Your objective:
Full transcription, minus images: write out the listing below exactly as it appears.

Records to use:
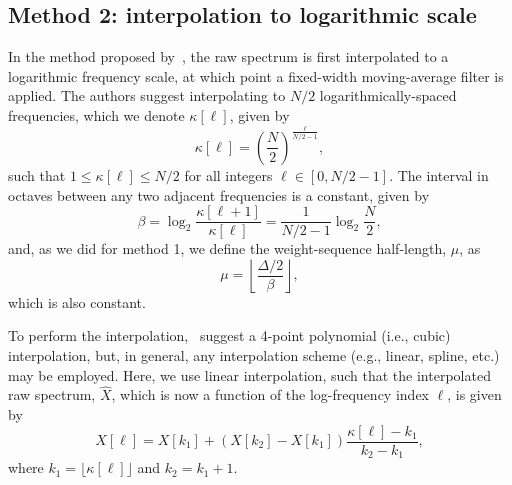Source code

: \subsection{Method 2: interpolation to logarithmic scale} \label{sec:A3_Smoothing_Weights:Smoothing_Methods:Lipshitz_Method}
In the method proposed by~\citet{Lipshitz1985}, the raw spectrum is first interpolated to a logarithmic frequency scale, at which point a fixed-width moving-average filter is applied.
The authors suggest interpolating to $N/2$ logarithmically-spaced frequencies, which we denote $\kappa[\ell]$, given by
\begin{equation}
\kappa[\ell] = \left( \frac{N}{2} \right)^\frac{\ell}{N/2-1},
\end{equation}
such that $1 \leq \kappa[\ell] \leq N/2$ for all integers $\ell \in [0, N/2 - 1]$.
The interval in octaves between any two adjacent frequencies is a constant, given by
\begin{equation}
\beta = \log_2 \frac{\kappa[\ell + 1]}{\kappa[\ell]} = \frac{1}{N/2-1} \log_2 \frac{N}{2},
\end{equation}
and, as we did for method 1, we define the weight-sequence half-length, $\mu$, as
\begin{equation}
\mu = \left\lfloor \frac{\Delta/2}{\beta} \right\rfloor,
\end{equation}
which is also constant.

To perform the interpolation,~\citet{Lipshitz1985} suggest a 4-point polynomial (i.e., cubic) interpolation, but, in general, any interpolation scheme (e.g., linear, spline, etc.) may be employed.
Here, we use linear interpolation, such that the interpolated raw spectrum, $\hat{X}$, which is now a function of the log-frequency index $\ell$, is given by
\begin{equation}\label{eq:A3_Smoothing_Weights:LogInterpolate}
\hat{X}[\ell] = X[k_1] + \left( X[k_2] - X[k_1] \right) \frac{\kappa[\ell] - k_1}{k_2 - k_1},
\end{equation}
where $k_1 = \big\lfloor \kappa[\ell] \big\rfloor$ and $k_2 = k_1 + 1$.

Finished task:
Source code

: \subsection{Method 2: interpolation to logarithmic scale} \label{sec:A3_Smoothing_Weights:Smoothing_Methods:Lipshitz_Method}
In the method proposed by~\citet{Lipshitz1985}, the raw spectrum is first interpolated to a logarithmic frequency scale, at which point a fixed-width moving-average filter is applied.
The authors suggest interpolating to $N/2$ logarithmically-spaced frequencies, which we denote $\kappa[\ell]$, given by
\begin{equation}
\kappa[\ell] = \left( \frac{N}{2} \right)^\frac{\ell}{N/2-1},
\end{equation}
such that $1 \leq \kappa[\ell] \leq N/2$ for all integers $\ell \in [0, N/2 - 1]$.
The interval in octaves between any two adjacent frequencies is a constant, given by
\begin{equation}
\beta = \log_2 \frac{\kappa[\ell + 1]}{\kappa[\ell]} = \frac{1}{N/2-1} \log_2 \frac{N}{2},
\end{equation}
and, as we did for method 1, we define the weight-sequence half-length, $\mu$, as
\begin{equation}
\mu = \left\lfloor \frac{\Delta/2}{\beta} \right\rfloor,
\end{equation}
which is also constant.

To perform the interpolation,~\citet{Lipshitz1985} suggest a 4-point polynomial (i.e., cubic) interpolation, but, in general, any interpolation scheme (e.g., linear, spline, etc.) may be employed.
Here, we use linear interpolation, such that the interpolated raw spectrum, $\hat{X}$, which is now a function of the log-frequency index $\ell$, is given by
\begin{equation}\label{eq:A3_Smoothing_Weights:LogInterpolate}
\hat{X}[\ell] = X[k_1] + \left( X[k_2] - X[k_1] \right) \frac{\kappa[\ell] - k_1}{k_2 - k_1},
\end{equation}
where $k_1 = \big\lfloor \kappa[\ell] \big\rfloor$ and $k_2 = k_1 + 1$.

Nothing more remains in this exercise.